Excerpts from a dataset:
────────────────────

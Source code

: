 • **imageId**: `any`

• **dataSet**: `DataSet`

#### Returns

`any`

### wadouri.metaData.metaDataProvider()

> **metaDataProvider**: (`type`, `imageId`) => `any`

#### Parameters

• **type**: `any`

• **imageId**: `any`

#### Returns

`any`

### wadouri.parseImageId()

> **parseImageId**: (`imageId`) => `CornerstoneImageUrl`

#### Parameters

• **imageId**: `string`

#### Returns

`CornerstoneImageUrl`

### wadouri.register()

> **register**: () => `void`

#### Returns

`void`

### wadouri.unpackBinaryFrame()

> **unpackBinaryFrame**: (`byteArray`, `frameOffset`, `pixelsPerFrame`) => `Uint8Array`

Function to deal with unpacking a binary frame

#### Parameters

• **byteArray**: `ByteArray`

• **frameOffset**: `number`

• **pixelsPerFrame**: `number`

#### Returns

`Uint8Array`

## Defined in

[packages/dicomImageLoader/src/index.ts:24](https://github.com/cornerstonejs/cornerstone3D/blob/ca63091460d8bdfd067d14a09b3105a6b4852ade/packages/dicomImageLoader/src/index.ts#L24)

────────────────────

*Prompt:*
Give every record again, exactly as it appears.

*Answer section:*
Source code

: • **imageId**: `any`

• **dataSet**: `DataSet`

#### Returns

`any`

### wadouri.metaData.metaDataProvider()

> **metaDataProvider**: (`type`, `imageId`) => `any`

#### Parameters

• **type**: `any`

• **imageId**: `any`

#### Returns

`any`

### wadouri.parseImageId()

> **parseImageId**: (`imageId`) => `CornerstoneImageUrl`

#### Parameters

• **imageId**: `string`

#### Returns

`CornerstoneImageUrl`

### wadouri.register()

> **register**: () => `void`

#### Returns

`void`

### wadouri.unpackBinaryFrame()

> **unpackBinaryFrame**: (`byteArray`, `frameOffset`, `pixelsPerFrame`) => `Uint8Array`

Function to deal with unpacking a binary frame

#### Parameters

• **byteArray**: `ByteArray`

• **frameOffset**: `number`

• **pixelsPerFrame**: `number`

#### Returns

`Uint8Array`

## Defined in

[packages/dicomImageLoader/src/index.ts:24](https://github.com/cornerstonejs/cornerstone3D/blob/ca63091460d8bdfd067d14a09b3105a6b4852ade/packages/dicomImageLoader/src/index.ts#L24)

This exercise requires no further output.